Re: 2016 ACF Fall general discussion

Post by Ben Salter »

Negger Extraordinaire wrote:Also I believe there was a repeat of Kanye or at least on things related to life of Pablo.
Actually, this was a Briticisation error - the draft packets had (I believe) no mention of Kanye, so we changed the last part of the "Chance the Rapper" bonus to be on The Life of Pablo. Kanye then appeared in the final set, and we didn't have time to check for this when replacing questions, so there was some overlap there. The repeat of "Spain" in our set occurred under similar conditions, but I believe the rest of the repeats were present in the original set.
Ben Salter
Warwick '17
User avatar
Belgium
Lulu
Posts: 84
Joined: Tue Jan 26, 2016 7:58 pm

Re: 2016 ACF Fall general discussion

Post by Belgium »

Having moderated for most of the day at Warwick, I can confirm most of what's been brought up here. Another example of repetition of clues was that of the Irrawaddy River, followed a couple of packets later by Myanmar/Burma. As for the Republic of China, it was negged with "Chiang Kai-shek's government", which I could confidently say was wrong as his government did not extend to the entire span of the Republic of China, but the lack of answerline notes certainly made that job significantly harder. At the very least the number of question repeats per packet was low enough that one tiebreaker per packet was sufficient to have complete matches, at least in my room.

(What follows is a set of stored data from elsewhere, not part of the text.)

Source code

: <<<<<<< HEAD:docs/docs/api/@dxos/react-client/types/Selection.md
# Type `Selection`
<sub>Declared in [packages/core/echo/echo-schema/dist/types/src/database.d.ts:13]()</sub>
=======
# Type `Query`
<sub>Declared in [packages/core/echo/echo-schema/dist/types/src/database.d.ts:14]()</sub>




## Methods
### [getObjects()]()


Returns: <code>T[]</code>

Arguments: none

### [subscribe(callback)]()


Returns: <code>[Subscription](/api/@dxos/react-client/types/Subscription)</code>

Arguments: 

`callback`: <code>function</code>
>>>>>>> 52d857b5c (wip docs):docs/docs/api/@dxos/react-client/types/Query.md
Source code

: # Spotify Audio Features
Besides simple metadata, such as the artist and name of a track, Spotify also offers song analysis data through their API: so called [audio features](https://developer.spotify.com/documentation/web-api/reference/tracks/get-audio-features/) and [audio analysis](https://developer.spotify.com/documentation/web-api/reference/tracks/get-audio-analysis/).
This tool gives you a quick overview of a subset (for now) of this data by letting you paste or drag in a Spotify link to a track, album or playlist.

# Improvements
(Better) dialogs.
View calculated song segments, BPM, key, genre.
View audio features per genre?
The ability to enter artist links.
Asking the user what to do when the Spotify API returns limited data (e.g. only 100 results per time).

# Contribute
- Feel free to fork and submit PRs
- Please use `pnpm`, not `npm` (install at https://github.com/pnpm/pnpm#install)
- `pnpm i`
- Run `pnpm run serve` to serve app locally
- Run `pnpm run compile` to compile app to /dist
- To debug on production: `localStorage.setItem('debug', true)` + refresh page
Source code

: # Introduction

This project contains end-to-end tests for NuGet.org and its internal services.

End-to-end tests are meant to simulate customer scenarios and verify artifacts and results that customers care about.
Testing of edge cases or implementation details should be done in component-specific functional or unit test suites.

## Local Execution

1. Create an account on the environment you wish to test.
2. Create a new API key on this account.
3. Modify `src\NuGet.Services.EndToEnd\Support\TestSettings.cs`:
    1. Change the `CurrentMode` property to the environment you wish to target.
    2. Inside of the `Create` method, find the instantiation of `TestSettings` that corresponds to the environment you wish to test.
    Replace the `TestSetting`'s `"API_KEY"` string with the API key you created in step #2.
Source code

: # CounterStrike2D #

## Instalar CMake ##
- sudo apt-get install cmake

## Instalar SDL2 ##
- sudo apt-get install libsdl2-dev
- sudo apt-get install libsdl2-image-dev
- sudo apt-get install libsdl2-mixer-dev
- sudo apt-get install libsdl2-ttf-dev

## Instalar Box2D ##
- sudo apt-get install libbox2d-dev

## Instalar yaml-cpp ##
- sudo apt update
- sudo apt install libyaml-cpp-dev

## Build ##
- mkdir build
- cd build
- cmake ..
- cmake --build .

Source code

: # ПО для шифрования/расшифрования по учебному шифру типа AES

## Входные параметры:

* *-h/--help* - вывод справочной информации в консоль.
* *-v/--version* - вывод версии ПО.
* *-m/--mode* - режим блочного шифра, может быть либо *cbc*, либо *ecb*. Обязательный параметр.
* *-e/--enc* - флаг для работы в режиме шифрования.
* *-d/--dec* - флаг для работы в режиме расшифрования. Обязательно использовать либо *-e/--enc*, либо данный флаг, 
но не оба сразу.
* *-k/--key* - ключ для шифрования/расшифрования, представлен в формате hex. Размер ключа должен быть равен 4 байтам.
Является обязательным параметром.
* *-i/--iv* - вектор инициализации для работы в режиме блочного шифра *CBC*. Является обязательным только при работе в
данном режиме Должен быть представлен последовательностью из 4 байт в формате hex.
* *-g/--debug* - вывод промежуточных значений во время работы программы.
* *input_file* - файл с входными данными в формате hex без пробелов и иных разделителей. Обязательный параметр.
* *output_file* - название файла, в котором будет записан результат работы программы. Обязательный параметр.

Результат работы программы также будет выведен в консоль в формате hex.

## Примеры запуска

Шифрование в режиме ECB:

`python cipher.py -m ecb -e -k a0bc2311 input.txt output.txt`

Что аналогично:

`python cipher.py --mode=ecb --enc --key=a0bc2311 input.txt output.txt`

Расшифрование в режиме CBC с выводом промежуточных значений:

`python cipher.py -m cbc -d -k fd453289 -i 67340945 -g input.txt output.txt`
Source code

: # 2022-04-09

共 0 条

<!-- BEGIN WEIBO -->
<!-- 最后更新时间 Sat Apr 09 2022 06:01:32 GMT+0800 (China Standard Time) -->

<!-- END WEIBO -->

As a side note, to whomever put Waterloo, Bruegel, Franck and Ysaÿe in the same packet: please stop, I can only get so erect.
Thomas De Bock - Oxford Brookes University
User avatar
Irreligion in Bangladesh
Auron
Posts: 2123
Joined: Thu Jul 08, 2004 1:18 am
Location: Winnebago, IL

Re: 2016 ACF Fall general discussion

Post by Irreligion in Bangladesh »

Skepticism and Animal Feed wrote:
Negger Extraordinaire wrote: Ben has (thankfully) covered almost all of the points that still stick out in my mind, but I would also like to reemphasize the lack of alternate answerlines and prompts, for example on the Republic of China question, where a member of my team was negged on Kuomintang (I think) on the first couple of lines. Also I believe there was a repeat of Kanye or at least on things related to life of Pablo.
When I was moderating this question at the University of Maryland site, a player buzzed in on the very first clue and said "Kuomintang". The answer line said only "Republic of China", with no other alternative answers listed.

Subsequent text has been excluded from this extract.